▶ Extracted records:
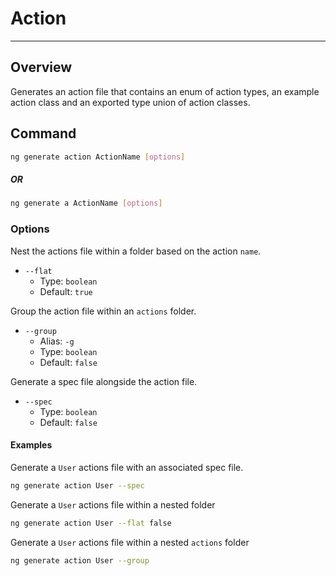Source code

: # Action

---

## Overview

Generates an action file that contains an enum of action types,
an example action class and an exported type union of action classes.

## Command

```sh
ng generate action ActionName [options]
```

##### OR

```sh
ng generate a ActionName [options]
```

### Options

Nest the actions file within a folder based on the action `name`.

* `--flat`
  * Type: `boolean`
  * Default: `true`

Group the action file within an `actions` folder.

* `--group`
  * Alias: `-g`
  * Type: `boolean`
  * Default: `false`

Generate a spec file alongside the action file.

* `--spec`
  * Type: `boolean`
  * Default: `false`

#### Examples

Generate a `User` actions file with an associated spec file.

```sh
ng generate action User --spec
```

Generate a `User` actions file within a nested folder

```sh
ng generate action User --flat false
```

Generate a `User` actions file within a nested `actions` folder

```sh
ng generate action User --group
```
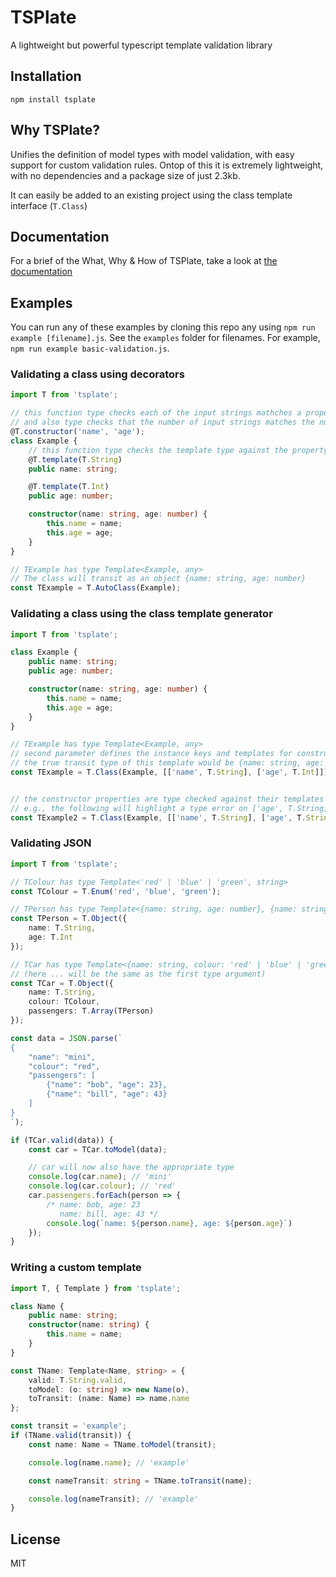 # TSPlate

A lightweight but powerful typescript template validation library

## Installation

```
npm install tsplate
```

## Why TSPlate?

Unifies the definition of model types with model validation, with easy support for custom validation rules. Ontop of this it is extremely lightweight, with no dependencies and a package size of just 2.3kb.

It can easily be added to an existing project using the class template interface (`T.Class`)

## Documentation

For a brief of the What, Why & How of TSPlate, take a look at [the documentation](./docs/introduction.md)

## Examples

You can run any of these examples by cloning this repo any using `npm run example [filename].js`. See the `examples` folder for filenames. For example, `npm run example basic-validation.js`.

### Validating a class using decorators

```ts
import T from 'tsplate';

// this function type checks each of the input strings mathches a propertery on the class
// and also type checks that the number of input strings matches the number of arguments in the constructor
@T.constructor('name', 'age');
class Example {
    // this function type checks the template type against the property type
    @T.template(T.String)
    public name: string;

    @T.template(T.Int)
    public age: number;

    constructor(name: string, age: number) {
        this.name = name;
        this.age = age;
    }
}

// TExample has type Template<Example, any>
// The class will transit as an object {name: string, age: number}
const TExample = T.AutoClass(Example);
```

### Validating a class using the class template generator

```ts
import T from 'tsplate';

class Example {
    public name: string;
    public age: number;

    constructor(name: string, age: number) {
        this.name = name;
        this.age = age;
    }
}

// TExample has type Template<Example, any>
// second parameter defines the instance keys and templates for constructor parameters
// the true transit type of this template would be {name: string, age: number}
const TExample = T.Class(Example, [['name', T.String], ['age', T.Int]]);


// the constructor properties are type checked against their templates
// e.g., the following will highlight a type error on ['age', T.String]
const TExample2 = T.Class(Example, [['name', T.String], ['age', T.String]]);
```

### Validating JSON

```ts
import T from 'tsplate';

// TColour has type Template<'red' | 'blue' | 'green', string>
const TColour = T.Enum('red', 'blue', 'green');

// TPerson has type Template<{name: string, age: number}, {name: string, age: number}> 
const TPerson = T.Object({
    name: T.String,
    age: T.Int
});

// TCar has type Template<{name: string, colour: 'red' | 'blue' | 'green', passengers: {name: string, age: number}[]}, ...> 
// (here ... will be the same as the first type argument)
const TCar = T.Object({
    name: T.String,
    colour: TColour,
    passengers: T.Array(TPerson)
});

const data = JSON.parse(`
{
    "name": "mini",
    "colour": "red",
    "passengers": [
        {"name": "bob", "age": 23},
        {"name": "bill", "age": 43}
    ]
}
`);

if (TCar.valid(data)) {
    const car = TCar.toModel(data);

    // car will now also have the appropriate type
    console.log(car.name); // 'mini'
    console.log(car.colour); // 'red'
    car.passengers.forEach(person => {
        /* name: bob, age: 23
           name: bill, age: 43 */
        console.log(`name: ${person.name}, age: ${person.age}`)
    });
}
```

### Writing a custom template

```ts
import T, { Template } from 'tsplate';

class Name {
    public name: string;
    constructor(name: string) {
        this.name = name;
    }
}

const TName: Template<Name, string> = {
    valid: T.String.valid,
    toModel: (o: string) => new Name(o),
    toTransit: (name: Name) => name.name
};

const transit = 'example';
if (TName.valid(transit)) {
    const name: Name = TName.toModel(transit);

    console.log(name.name); // 'example'

    const nameTransit: string = TName.toTransit(name);

    console.log(nameTransit); // 'example'
}
```

## License

MIT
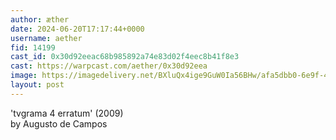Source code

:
 ```yaml
---
author: æther
date: 2024-06-20T17:17:44+0000
username: aether
fid: 14199
cast_id: 0x30d92eeac68b985892a74e83d02f4eec8b41f8e3
cast: https://warpcast.com/aether/0x30d92eea
image: https://imagedelivery.net/BXluQx4ige9GuW0Ia56BHw/afa5dbb0-6e9f-40df-785b-f563504a4c00/original
layout: post
---
```

'tvgrama 4 erratum' (2009)  
by Augusto de Campos  

<img src='https://imagedelivery.net/BXluQx4ige9GuW0Ia56BHw/afa5dbb0-6e9f-40df-785b-f563504a4c00/original' alt='' referrerpolicy='no-referrer'/>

▶ Exercise directions: Return each of the lines exactly as they appear above, with no images.

▶ Result of the exercise:
Source code

: # Action

---

## Overview

Generates an action file that contains an enum of action types,
an example action class and an exported type union of action classes.

## Command

```sh
ng generate action ActionName [options]
```

##### OR

```sh
ng generate a ActionName [options]
```

### Options

Nest the actions file within a folder based on the action `name`.

* `--flat`
  * Type: `boolean`
  * Default: `true`

Group the action file within an `actions` folder.

* `--group`
  * Alias: `-g`
  * Type: `boolean`
  * Default: `false`

Generate a spec file alongside the action file.

* `--spec`
  * Type: `boolean`
  * Default: `false`

#### Examples

Generate a `User` actions file with an associated spec file.

```sh
ng generate action User --spec
```

Generate a `User` actions file within a nested folder

```sh
ng generate action User --flat false
```

Generate a `User` actions file within a nested `actions` folder

```sh
ng generate action User --group
```
 # TSPlate

A lightweight but powerful typescript template validation library

## Installation

```
npm install tsplate
```

## Why TSPlate?

Unifies the definition of model types with model validation, with easy support for custom validation rules. Ontop of this it is extremely lightweight, with no dependencies and a package size of just 2.3kb.

It can easily be added to an existing project using the class template interface (`T.Class`)

## Documentation

For a brief of the What, Why & How of TSPlate, take a look at [the documentation](./docs/introduction.md)

## Examples

You can run any of these examples by cloning this repo any using `npm run example [filename].js`. See the `examples` folder for filenames. For example, `npm run example basic-validation.js`.

### Validating a class using decorators

```ts
import T from 'tsplate';

// this function type checks each of the input strings mathches a propertery on the class
// and also type checks that the number of input strings matches the number of arguments in the constructor
@T.constructor('name', 'age');
class Example {
    // this function type checks the template type against the property type
    @T.template(T.String)
    public name: string;

    @T.template(T.Int)
    public age: number;

    constructor(name: string, age: number) {
        this.name = name;
        this.age = age;
    }
}

// TExample has type Template<Example, any>
// The class will transit as an object {name: string, age: number}
const TExample = T.AutoClass(Example);
```

### Validating a class using the class template generator

```ts
import T from 'tsplate';

class Example {
    public name: string;
    public age: number;

    constructor(name: string, age: number) {
        this.name = name;
        this.age = age;
    }
}

// TExample has type Template<Example, any>
// second parameter defines the instance keys and templates for constructor parameters
// the true transit type of this template would be {name: string, age: number}
const TExample = T.Class(Example, [['name', T.String], ['age', T.Int]]);


// the constructor properties are type checked against their templates
// e.g., the following will highlight a type error on ['age', T.String]
const TExample2 = T.Class(Example, [['name', T.String], ['age', T.String]]);
```

### Validating JSON

```ts
import T from 'tsplate';

// TColour has type Template<'red' | 'blue' | 'green', string>
const TColour = T.Enum('red', 'blue', 'green');

// TPerson has type Template<{name: string, age: number}, {name: string, age: number}> 
const TPerson = T.Object({
    name: T.String,
    age: T.Int
});

// TCar has type Template<{name: string, colour: 'red' | 'blue' | 'green', passengers: {name: string, age: number}[]}, ...> 
// (here ... will be the same as the first type argument)
const TCar = T.Object({
    name: T.String,
    colour: TColour,
    passengers: T.Array(TPerson)
});

const data = JSON.parse(`
{
    "name": "mini",
    "colour": "red",
    "passengers": [
        {"name": "bob", "age": 23},
        {"name": "bill", "age": 43}
    ]
}
`);

if (TCar.valid(data)) {
    const car = TCar.toModel(data);

    // car will now also have the appropriate type
    console.log(car.name); // 'mini'
    console.log(car.colour); // 'red'
    car.passengers.forEach(person => {
        /* name: bob, age: 23
           name: bill, age: 43 */
        console.log(`name: ${person.name}, age: ${person.age}`)
    });
}
```

### Writing a custom template

```ts
import T, { Template } from 'tsplate';

class Name {
    public name: string;
    constructor(name: string) {
        this.name = name;
    }
}

const TName: Template<Name, string> = {
    valid: T.String.valid,
    toModel: (o: string) => new Name(o),
    toTransit: (name: Name) => name.name
};

const transit = 'example';
if (TName.valid(transit)) {
    const name: Name = TName.toModel(transit);

    console.log(name.name); // 'example'

    const nameTransit: string = TName.toTransit(name);

    console.log(nameTransit); // 'example'
}
```

## License

MIT
Source code

:
 ```yaml
---
author: æther
date: 2024-06-20T17:17:44+0000
username: aether
fid: 14199
cast_id: 0x30d92eeac68b985892a74e83d02f4eec8b41f8e3
cast: https://warpcast.com/aether/0x30d92eea
image: https://imagedelivery.net/BXluQx4ige9GuW0Ia56BHw/afa5dbb0-6e9f-40df-785b-f563504a4c00/original
layout: post
---
```

'tvgrama 4 erratum' (2009)  
by Augusto de Campos  

<img src='https://imagedelivery.net/BXluQx4ige9GuW0Ia56BHw/afa5dbb0-6e9f-40df-785b-f563504a4c00/original' alt='' referrerpolicy='no-referrer'/>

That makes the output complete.